Again, he heard the sound of bubbles, like a diver surfacing. Then light began dancing on the roof of the cave.
“Xisco, Xisco!” yelled a familiar voice.
Xisco turned his head and saw his old friend Bernat, dripping wet and striding toward him. The two men embraced.
“Guillem is dead, isn’t he?”
“No, he’s alive and waiting for you at the surface!” said Bernat.

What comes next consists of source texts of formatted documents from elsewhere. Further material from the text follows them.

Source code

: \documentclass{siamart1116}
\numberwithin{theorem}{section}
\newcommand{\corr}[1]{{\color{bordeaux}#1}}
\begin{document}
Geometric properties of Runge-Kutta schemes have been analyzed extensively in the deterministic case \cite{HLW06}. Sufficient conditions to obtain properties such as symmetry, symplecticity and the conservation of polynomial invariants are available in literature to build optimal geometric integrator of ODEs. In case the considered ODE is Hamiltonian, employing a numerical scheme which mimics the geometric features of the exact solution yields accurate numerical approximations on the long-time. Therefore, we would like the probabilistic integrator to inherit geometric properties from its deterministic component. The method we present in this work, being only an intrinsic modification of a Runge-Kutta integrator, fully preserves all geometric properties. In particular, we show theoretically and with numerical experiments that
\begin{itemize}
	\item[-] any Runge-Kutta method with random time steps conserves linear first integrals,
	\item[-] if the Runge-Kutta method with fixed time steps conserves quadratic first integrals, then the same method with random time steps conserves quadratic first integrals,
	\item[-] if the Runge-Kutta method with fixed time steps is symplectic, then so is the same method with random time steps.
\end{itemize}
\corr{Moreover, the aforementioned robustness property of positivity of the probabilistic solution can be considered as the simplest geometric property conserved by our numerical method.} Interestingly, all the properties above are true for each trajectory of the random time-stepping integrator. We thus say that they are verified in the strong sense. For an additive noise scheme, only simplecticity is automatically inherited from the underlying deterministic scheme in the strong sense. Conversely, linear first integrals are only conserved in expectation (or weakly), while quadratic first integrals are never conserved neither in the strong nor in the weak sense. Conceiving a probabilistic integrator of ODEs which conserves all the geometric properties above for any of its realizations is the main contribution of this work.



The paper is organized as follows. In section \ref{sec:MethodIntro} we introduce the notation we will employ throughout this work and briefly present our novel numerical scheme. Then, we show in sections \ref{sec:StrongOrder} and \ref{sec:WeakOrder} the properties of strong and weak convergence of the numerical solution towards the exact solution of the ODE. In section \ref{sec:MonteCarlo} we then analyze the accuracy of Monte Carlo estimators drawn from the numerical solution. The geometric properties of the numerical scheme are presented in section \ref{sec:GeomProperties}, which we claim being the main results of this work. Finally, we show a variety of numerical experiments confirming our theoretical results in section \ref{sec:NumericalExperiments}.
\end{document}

He gave Xisco some glucose gel for energy and the two men talked until Bernat was sure Xisco was in good enough shape to make the return trip.
“I’m going back out to let them know you’re alive. The next divers will bring you air and get you out of here,” explained Bernat. “Can you wait a little longer?”
“Now that I know I’m saved, I could wait another day!” said Xisco.
FOUR HOURS LATER, around 8 p.m. on Monday, Hilari Moreno Moya and Enrique Ballesteros, both friends of Xisco, emerged from the water in the cave, headlamps beaming.
They carried tanks heavy with Nitrox—a gas containing twice the oxygen of regular air. Xisco breathed in the potent mixture and felt his body come back to life. His head began to clear and he was able to take a deep breath for the first time in 58 hours.
Xisco smiled at his two old friends: “I’m ready to go.”
Sixty hours after entering Cova de sa Piqueta, at 11:10 p.m. Monday, Xisco walked unaided from the mouth of the cave. The cheers of an overjoyed crowd greeted him.
Guillem, who was among the waiting throng, broke into a grin when he saw Xisco. He was alive!
It is a tradition with the Grup Nord that the diver who first explores a new cave can name it. Today, the chamber where Xisco and Guillem had sought refuge is known as the Room of the Three Miracles, the name Xisco gave it. The first miracle was that Xisco found a chamber with air. The second, that he survived breathing air with so much carbon dioxide; and the third, that he was able to escape the terrifying ordeal with his life.